All BinarySet and vector<bool> construction costs are at the measurement floor (~18 ns) — they complete in sub-tick time. std::set copy is ~2.92 µs, making BinarySet copy ~160× faster for large sparse sets.

Suite 2 — Single-element operations

All operations below are at or near the measurement floor (~18 ns) — they are all sub-tick on this platform.

Operation Mean
BinarySet::contains (small, dense or sparse) ~18 ns
BinarySet::add (small, any density) ~34 ns
BinarySet::remove (small) ~34 ns
std::set::count (small, dense) ~18 ns
std::unordered_set::count (small, dense) ~18 ns
std::vector<bool> operator[] (small) ~18 ns

For single-element lookups, all containers are floor-dominated and indistinguishable at this scale. BinarySet::add/remove are ~34 ns because they also copy the fixture set at the start of each iteration.

Suite 3 — Bulk conversion

Operation Mean
BinarySet::sparse() medium sparse (~26 elements) ~55 ns
BinarySet::sparse() medium dense (~230 elements) ~307 ns
std::set copy into vector, medium sparse ~96 ns
std::unordered_set copy into vector, medium sparse ~45 ns
BinarySet::sparse() large sparse (~103 elements) ~129 ns
BinarySet::sparse() large dense (~922 elements) ~1.08 µs
std::set copy into vector, large sparse ~409 ns

BinarySet::sparse() for sparse sets is 1.7× faster than std::set copy (55 ns vs 96 ns, medium). For dense sets it is slower than unordered_set because it must scan the full word array — cost is proportional to capacity, not element count.

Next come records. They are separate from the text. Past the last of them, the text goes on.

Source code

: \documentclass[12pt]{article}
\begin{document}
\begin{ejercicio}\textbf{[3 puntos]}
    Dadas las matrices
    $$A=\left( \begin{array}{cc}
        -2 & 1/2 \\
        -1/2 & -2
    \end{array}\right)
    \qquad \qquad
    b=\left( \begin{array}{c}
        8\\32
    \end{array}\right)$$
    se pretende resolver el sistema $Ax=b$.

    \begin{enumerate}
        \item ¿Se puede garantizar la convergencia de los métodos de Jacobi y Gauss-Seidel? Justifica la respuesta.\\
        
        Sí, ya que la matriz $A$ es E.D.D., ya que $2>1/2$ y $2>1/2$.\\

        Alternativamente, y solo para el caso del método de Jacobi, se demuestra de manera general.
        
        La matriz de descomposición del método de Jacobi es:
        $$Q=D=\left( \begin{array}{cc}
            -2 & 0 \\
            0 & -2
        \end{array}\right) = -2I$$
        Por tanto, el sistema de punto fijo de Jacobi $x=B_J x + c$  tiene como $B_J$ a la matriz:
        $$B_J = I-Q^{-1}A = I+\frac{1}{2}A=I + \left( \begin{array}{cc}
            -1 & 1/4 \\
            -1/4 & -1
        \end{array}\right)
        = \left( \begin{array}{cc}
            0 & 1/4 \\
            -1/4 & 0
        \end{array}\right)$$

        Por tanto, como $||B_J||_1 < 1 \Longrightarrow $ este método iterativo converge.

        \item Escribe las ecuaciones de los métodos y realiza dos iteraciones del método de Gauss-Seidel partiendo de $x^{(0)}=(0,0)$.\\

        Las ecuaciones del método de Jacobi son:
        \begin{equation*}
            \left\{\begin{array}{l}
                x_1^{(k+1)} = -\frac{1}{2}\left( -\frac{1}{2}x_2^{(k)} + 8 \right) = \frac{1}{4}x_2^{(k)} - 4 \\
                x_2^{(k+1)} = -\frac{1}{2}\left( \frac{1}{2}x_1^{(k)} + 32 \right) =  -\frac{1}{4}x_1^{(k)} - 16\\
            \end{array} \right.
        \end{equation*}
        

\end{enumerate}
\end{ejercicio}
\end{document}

Suite 4 — Set algebra (non-mutating)

BinarySet algebra cost is independent of density — it processes all words in the capacity regardless of fill.

Small (cap=64)

Operation BinarySet std::set algorithm vector loop
Intersection (&) sparse ~36 ns ~68 ns ~82 ns
Union (|) sparse ~35 ns ~295 ns
Difference (-) sparse ~36 ns ~158 ns
Symmetric diff (^) sparse ~36 ns ~263 ns
Complement (!) sparse ~36 ns N/A

At small capacity BinarySet is 2–8× faster than STL algorithms. std::set_intersection is closest (2×) because with only ~6 sparse elements the merge loop is short.

Medium (cap=256)

Operation BinarySet std::set algorithm vector loop
Intersection (&) sparse ~32 ns ~252 ns ~460 ns
Intersection (&) dense ~34 ns ~8.9 µs
Union (|) dense ~35 ns ~10.3 µs
Difference (-) dense ~34 ns
Complement (!) dense ~34 ns

At medium capacity BinarySet is 8–300× faster than STL set algorithms. Note that std::vector<bool> element-wise AND is ~460 ns at medium capacity — vector<bool>'s bit-proxy abstraction makes element-by-element loops very slow. BinarySet's word-at-a-time operations are 14× faster.

Large (cap=1024)

Operation BinarySet std::set algorithm vector loop
Intersection (&) sparse ~41 ns ~1.34 µs ~1.80 µs
Intersection (&) dense ~39 ns ~36.6 µs
Union (|) dense ~42 ns
Symmetric diff (^) dense ~39 ns
Complement (!) dense ~39 ns

At large capacity BinarySet is 30–900× faster than std::set algorithms and 40× faster than vector<bool> loops. BinarySet cost stays nearly flat as capacity grows (41 ns at 1024 vs 36 ns at 64) because it is limited by memory bandwidth, not element count.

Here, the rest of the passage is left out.